De acordo com a superintendência, esta alternativa otimizaria a liberação de leitos em UTIs nos casos de pacientes que não demandam o uso de respiradores, porém não apresentam plenas condições de serem transferidos para os quartos.
"UM BOM LÍDER SABE A HORA DE RENUNCIAR"
Há cerca de dois anos, quando foram iniciadas as tratativas para a transição do cargo que ocupou nas últimas três décadas, Francisco Ferrer diz ter levado adiante a decisão tomada com base em um ensinamento de seu pai.
— Exercitar o poder de renúncia é muito importante, um bom líder precisa ter o entendimento de que tudo tem um limite. A gestão hospitalar é bastante exaustiva, embora minha atividade tenha transcendido a relação de trabalho, tornando-se amor à missão de zelar pela vida. Estou com 62 anos, não me sinto velho, mas entendo que a Lara tem competência, sensibilidade, conhecimento e visão contemporânea de gestão. O Hospital Pompéia vem crescendo e precisa disso — afirma Ferrer, que segue agora prestando consultoria, com idas à instituição duas vezes por semana.
Natural de São Gabriel, Ferrer gerenciou por cinco anos o hospital de sua cidade natal, sendo esta sua primeira experiência na área. Uma formação em administração hospitalar oferecida em Santa Maria pela Sociedade Beneficente São Camilo, de São Paulo, fez com que ele, ao lado da esposa e de um filho, deixasse a cidade em busca de sua carreira profissional.
Após concluir o curso, foi designado para trabalhar em Novo Hamburgo, em um escritório que prestava consultoria em gestão para 18 hospitais do Rio Grande do Sul, entre eles, o Pompéia. No hospital caxiense, a trajetória de Ferrer se iniciou há 38 anos e foi marcada pela busca da transparência e de soluções que ressignificaram a instituição perante a comunidade após um período de crise.
Ele recorda que, quando assumiu a superintendência, em 1989, o hospital acumulava dívidas oito vezes maiores que o faturamento mensal.
— Foram pelo menos seis anos buscando um equilíbrio, com uma série de renegociações, para que pudéssemos projetar um crescimento. Na época, o Pompéia era o único com atendimento de pronto-socorro na cidade e hoje ainda é um dos principais da região — lembra Ferrer, que também tratou de resgatar o vínculo comunitário do hospital, com projetos como o grupo de teatro Estado de Choque, que passou a levar arte e informação a respeito da prevenção de doenças aos bairros mais vulneráveis de Caxias.
Em oito anos de gestão, mais um passo importante foi dado. Gradualmente, a instituição passou a assumir áreas como de diagnóstico por imagem e análises clínicas, que até então eram terceirizadas. Com o Instituto do Câncer, foi criada a Associação Amigos do Pompéia, apadrinhada pelo técnico de futebol Luiz Felipe Scolari, o Felipão.
— Isso proporcionou um alicerce econômico-financeiro para que pudéssemos praticar o ensino, com a formação de médicos especialistas em áreas como a neurologia, traumatologia, cirurgia geral, entre tantas outras — comemora o gestor, que diz sempre ter atuado com diálogo, de forma transparente e o acompanhamento de indicadores.

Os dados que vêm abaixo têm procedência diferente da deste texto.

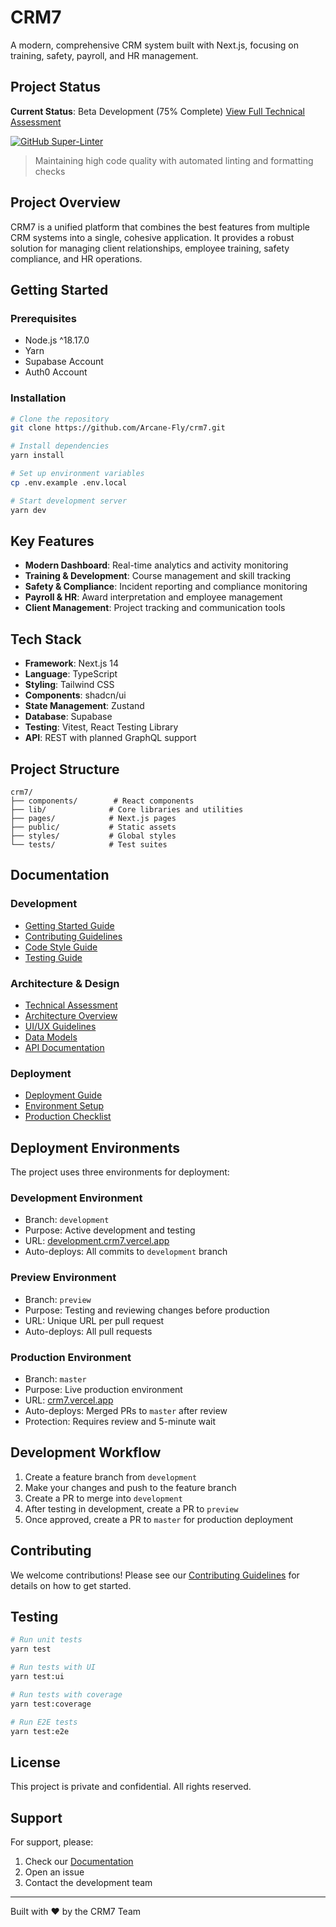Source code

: # CRM7

A modern, comprehensive CRM system built with Next.js, focusing on training, safety, payroll, and HR management.

## Project Status

**Current Status**: Beta Development (75% Complete)
[View Full Technical Assessment](docs/TECHNICAL_ASSESSMENT.md)

[![GitHub Super-Linter](https://github.com/Arcane-Fly/crm7/actions/workflows/super-linter.yml/badge.svg)](https://github.com/marketplace/actions/super-linter)

> Maintaining high code quality with automated linting and formatting checks

## Project Overview

CRM7 is a unified platform that combines the best features from multiple CRM systems into a single, cohesive application. It provides a robust solution for managing client relationships, employee training, safety compliance, and HR operations.

## Getting Started

### Prerequisites

- Node.js ^18.17.0
- Yarn
- Supabase Account
- Auth0 Account

### Installation

```bash
# Clone the repository
git clone https://github.com/Arcane-Fly/crm7.git

# Install dependencies
yarn install

# Set up environment variables
cp .env.example .env.local

# Start development server
yarn dev
```

## Key Features

- **Modern Dashboard**: Real-time analytics and activity monitoring
- **Training & Development**: Course management and skill tracking
- **Safety & Compliance**: Incident reporting and compliance monitoring
- **Payroll & HR**: Award interpretation and employee management
- **Client Management**: Project tracking and communication tools

## Tech Stack

- **Framework**: Next.js 14
- **Language**: TypeScript
- **Styling**: Tailwind CSS
- **Components**: shadcn/ui
- **State Management**: Zustand
- **Database**: Supabase
- **Testing**: Vitest, React Testing Library
- **API**: REST with planned GraphQL support

## Project Structure

```tree
crm7/
├── components/        # React components
├── lib/              # Core libraries and utilities
├── pages/            # Next.js pages
├── public/           # Static assets
├── styles/           # Global styles
└── tests/            # Test suites
```

## Documentation

### Development

- [Getting Started Guide](docs/GETTING_STARTED.md)
- [Contributing Guidelines](docs/CONTRIBUTING.md)
- [Code Style Guide](docs/CODE_STYLE.md)
- [Testing Guide](docs/TESTING.md)

### Architecture & Design

- [Technical Assessment](docs/TECHNICAL_ASSESSMENT.md)
- [Architecture Overview](docs/ARCHITECTURE.md)
- [UI/UX Guidelines](docs/UI_UX_GUIDELINES.md)
- [Data Models](docs/DATA_MODELS.md)
- [API Documentation](docs/API.md)

### Deployment

- [Deployment Guide](docs/DEPLOYMENT.md)
- [Environment Setup](docs/ENVIRONMENT.md)
- [Production Checklist](docs/PRODUCTION_CHECKLIST.md)

## Deployment Environments

The project uses three environments for deployment:

### Development Environment

- Branch: `development`
- Purpose: Active development and testing
- URL: [development.crm7.vercel.app](https://development.crm7.vercel.app)
- Auto-deploys: All commits to `development` branch

### Preview Environment

- Branch: `preview`
- Purpose: Testing and reviewing changes before production
- URL: Unique URL per pull request
- Auto-deploys: All pull requests

### Production Environment

- Branch: `master`
- Purpose: Live production environment
- URL: [crm7.vercel.app](https://crm7.vercel.app)
- Auto-deploys: Merged PRs to `master` after review
- Protection: Requires review and 5-minute wait

## Development Workflow

1. Create a feature branch from `development`
2. Make your changes and push to the feature branch
3. Create a PR to merge into `development`
4. After testing in development, create a PR to `preview`
5. Once approved, create a PR to `master` for production deployment

## Contributing

We welcome contributions! Please see our [Contributing Guidelines](docs/CONTRIBUTING.md) for details on how to get started.

## Testing

```bash
# Run unit tests
yarn test

# Run tests with UI
yarn test:ui

# Run tests with coverage
yarn test:coverage

# Run E2E tests
yarn test:e2e
```

## License

This project is private and confidential. All rights reserved.

## Support

For support, please:

1. Check our [Documentation](docs/)
1. Open an issue
1. Contact the development team

---

Built with ❤️ by the CRM7 Team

Por mais que o cargo de superintendência pareça distante da realidade dos corredores hospitalares, Ferrer garante que o contato com os pacientes e com as equipes compôs a essência de seu trabalho.
— Sempre tive a clara noção do que gerenciava e sei que não basta que o profissional olhe apenas para os parâmetros, mas também olhe no olho do paciente, que é como olhar no coração. Me sinto muito grato hoje porque as lições que tive ao longo desses anos me tornaram um ser humano melhor — completa.